*Problem to work on*:
Among the entries below, please repeat exactly and only the lines from the line containing "2. Get professor" to the line containing "Professor's rating:\", both lines included.
───── Provided data ─────
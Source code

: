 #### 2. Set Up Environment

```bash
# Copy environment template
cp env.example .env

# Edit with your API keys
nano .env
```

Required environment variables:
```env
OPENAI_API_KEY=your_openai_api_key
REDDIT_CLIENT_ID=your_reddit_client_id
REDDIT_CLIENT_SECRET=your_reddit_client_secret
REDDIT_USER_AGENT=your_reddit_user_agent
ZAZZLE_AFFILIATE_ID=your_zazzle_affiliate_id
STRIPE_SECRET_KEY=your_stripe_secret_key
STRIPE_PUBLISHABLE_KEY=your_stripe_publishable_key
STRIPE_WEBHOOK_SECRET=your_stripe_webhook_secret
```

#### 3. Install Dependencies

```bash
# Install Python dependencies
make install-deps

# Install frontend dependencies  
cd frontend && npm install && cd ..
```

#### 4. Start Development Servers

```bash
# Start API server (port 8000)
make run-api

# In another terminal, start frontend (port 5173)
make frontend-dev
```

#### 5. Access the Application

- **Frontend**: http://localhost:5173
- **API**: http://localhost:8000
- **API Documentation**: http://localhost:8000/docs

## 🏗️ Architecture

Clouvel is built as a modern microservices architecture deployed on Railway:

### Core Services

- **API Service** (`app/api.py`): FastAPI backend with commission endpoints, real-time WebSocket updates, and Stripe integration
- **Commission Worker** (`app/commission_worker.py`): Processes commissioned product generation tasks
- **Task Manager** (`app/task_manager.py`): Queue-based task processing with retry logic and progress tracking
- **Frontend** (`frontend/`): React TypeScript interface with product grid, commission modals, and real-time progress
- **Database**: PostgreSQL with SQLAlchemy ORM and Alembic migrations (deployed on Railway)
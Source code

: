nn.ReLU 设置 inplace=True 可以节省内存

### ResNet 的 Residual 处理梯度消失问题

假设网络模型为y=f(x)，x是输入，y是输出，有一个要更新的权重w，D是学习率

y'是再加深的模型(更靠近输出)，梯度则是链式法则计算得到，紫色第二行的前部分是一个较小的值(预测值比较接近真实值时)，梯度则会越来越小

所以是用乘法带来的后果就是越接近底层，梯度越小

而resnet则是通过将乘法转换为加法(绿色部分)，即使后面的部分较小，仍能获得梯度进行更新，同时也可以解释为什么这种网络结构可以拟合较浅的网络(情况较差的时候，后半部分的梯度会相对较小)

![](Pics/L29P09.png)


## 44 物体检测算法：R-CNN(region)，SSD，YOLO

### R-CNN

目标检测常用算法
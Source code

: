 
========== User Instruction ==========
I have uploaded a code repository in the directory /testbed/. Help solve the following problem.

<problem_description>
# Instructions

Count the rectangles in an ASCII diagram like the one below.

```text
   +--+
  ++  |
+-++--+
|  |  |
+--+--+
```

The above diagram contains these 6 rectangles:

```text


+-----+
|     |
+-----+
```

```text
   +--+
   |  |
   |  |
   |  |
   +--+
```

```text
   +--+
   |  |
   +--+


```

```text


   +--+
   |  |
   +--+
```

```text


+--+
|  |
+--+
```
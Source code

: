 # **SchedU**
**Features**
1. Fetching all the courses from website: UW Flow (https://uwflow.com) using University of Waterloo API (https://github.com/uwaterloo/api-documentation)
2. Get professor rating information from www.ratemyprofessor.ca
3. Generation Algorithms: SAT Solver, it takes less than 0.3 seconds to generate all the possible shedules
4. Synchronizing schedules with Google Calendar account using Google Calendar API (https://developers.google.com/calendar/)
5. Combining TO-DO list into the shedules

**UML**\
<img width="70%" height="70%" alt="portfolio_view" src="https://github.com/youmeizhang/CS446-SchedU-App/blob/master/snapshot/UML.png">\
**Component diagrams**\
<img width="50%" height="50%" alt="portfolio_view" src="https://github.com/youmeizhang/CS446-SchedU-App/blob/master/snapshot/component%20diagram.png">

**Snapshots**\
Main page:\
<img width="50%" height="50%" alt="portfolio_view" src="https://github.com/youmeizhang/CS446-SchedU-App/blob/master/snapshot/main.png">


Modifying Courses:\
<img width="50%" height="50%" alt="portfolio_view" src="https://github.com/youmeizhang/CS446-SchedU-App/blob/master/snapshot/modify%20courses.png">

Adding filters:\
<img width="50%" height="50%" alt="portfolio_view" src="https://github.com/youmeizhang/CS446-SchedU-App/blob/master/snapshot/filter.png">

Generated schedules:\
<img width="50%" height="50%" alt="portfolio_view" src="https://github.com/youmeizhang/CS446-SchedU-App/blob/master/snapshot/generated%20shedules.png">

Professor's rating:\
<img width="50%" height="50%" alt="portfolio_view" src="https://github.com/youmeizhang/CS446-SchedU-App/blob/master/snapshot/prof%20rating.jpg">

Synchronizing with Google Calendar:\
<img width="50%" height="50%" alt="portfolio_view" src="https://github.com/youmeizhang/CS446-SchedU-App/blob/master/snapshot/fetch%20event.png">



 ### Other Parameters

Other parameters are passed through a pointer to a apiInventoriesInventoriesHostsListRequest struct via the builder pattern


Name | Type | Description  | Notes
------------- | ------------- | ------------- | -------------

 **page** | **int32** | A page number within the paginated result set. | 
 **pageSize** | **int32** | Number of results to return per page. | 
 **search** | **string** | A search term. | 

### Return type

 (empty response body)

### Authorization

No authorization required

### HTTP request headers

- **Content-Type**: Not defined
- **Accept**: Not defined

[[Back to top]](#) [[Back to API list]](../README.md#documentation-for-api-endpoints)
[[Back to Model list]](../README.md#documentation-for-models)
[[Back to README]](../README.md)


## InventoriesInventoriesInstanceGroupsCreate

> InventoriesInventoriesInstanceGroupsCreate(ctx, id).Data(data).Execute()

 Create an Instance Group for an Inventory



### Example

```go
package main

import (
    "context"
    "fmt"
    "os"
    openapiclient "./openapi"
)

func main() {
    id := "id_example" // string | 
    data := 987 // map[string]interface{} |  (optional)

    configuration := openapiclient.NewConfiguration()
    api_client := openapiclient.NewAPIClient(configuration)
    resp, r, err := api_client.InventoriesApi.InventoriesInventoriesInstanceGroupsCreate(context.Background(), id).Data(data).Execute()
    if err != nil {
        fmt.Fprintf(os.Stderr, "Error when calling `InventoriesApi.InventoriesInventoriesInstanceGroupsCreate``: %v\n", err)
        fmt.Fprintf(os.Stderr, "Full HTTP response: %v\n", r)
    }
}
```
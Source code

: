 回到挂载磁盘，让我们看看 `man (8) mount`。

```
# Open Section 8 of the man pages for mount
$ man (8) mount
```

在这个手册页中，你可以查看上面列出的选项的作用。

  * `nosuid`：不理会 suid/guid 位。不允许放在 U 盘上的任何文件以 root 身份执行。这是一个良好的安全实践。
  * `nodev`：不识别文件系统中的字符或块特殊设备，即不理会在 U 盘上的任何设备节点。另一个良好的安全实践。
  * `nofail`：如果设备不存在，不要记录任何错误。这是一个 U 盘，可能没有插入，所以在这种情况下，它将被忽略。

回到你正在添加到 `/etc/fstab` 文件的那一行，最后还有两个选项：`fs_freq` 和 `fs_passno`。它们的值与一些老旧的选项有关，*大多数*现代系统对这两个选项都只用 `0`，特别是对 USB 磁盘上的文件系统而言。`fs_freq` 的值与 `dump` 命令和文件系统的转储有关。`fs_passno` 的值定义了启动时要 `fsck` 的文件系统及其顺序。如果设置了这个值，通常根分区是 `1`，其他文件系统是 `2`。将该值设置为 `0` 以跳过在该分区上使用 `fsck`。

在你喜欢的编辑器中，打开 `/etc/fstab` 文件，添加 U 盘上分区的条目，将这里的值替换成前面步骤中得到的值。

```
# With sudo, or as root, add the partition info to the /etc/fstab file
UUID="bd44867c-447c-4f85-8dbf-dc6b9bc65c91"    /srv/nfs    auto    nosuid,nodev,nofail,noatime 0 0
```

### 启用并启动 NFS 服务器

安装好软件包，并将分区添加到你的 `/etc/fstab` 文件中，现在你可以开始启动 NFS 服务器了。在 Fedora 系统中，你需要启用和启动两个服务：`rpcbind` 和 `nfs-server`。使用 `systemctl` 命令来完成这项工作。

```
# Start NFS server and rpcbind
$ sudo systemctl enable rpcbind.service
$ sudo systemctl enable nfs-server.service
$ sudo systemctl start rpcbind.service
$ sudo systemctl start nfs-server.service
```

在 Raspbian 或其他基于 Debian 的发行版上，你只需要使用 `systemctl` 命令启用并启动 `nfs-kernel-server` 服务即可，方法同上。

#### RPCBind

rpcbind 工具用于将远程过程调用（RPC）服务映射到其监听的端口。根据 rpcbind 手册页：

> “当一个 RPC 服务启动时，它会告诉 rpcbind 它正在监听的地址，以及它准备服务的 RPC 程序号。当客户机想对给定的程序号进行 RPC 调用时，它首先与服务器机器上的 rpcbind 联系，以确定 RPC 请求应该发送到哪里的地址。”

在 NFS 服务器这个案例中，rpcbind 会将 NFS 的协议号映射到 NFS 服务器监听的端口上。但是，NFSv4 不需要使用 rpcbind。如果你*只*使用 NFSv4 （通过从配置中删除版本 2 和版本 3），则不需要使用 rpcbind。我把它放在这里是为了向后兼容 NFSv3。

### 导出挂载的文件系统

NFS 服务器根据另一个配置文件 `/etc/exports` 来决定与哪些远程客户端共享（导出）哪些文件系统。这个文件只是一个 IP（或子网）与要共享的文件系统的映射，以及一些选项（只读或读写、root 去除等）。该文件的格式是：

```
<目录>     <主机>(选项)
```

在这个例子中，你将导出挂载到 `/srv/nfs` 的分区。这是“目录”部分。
─────
*Written reply*:
2. Get professor rating information from www.ratemyprofessor.ca
3. Generation Algorithms: SAT Solver, it takes less than 0.3 seconds to generate all the possible shedules
4. Synchronizing schedules with Google Calendar account using Google Calendar API (https://developers.google.com/calendar/)
5. Combining TO-DO list into the shedules

**UML**\
<img width="70%" height="70%" alt="portfolio_view" src="https://github.com/youmeizhang/CS446-SchedU-App/blob/master/snapshot/UML.png">\
**Component diagrams**\
<img width="50%" height="50%" alt="portfolio_view" src="https://github.com/youmeizhang/CS446-SchedU-App/blob/master/snapshot/component%20diagram.png">

**Snapshots**\
Main page:\
<img width="50%" height="50%" alt="portfolio_view" src="https://github.com/youmeizhang/CS446-SchedU-App/blob/master/snapshot/main.png">


Modifying Courses:\
<img width="50%" height="50%" alt="portfolio_view" src="https://github.com/youmeizhang/CS446-SchedU-App/blob/master/snapshot/modify%20courses.png">

Adding filters:\
<img width="50%" height="50%" alt="portfolio_view" src="https://github.com/youmeizhang/CS446-SchedU-App/blob/master/snapshot/filter.png">

Generated schedules:\
<img width="50%" height="50%" alt="portfolio_view" src="https://github.com/youmeizhang/CS446-SchedU-App/blob/master/snapshot/generated%20shedules.png">

Professor's rating:\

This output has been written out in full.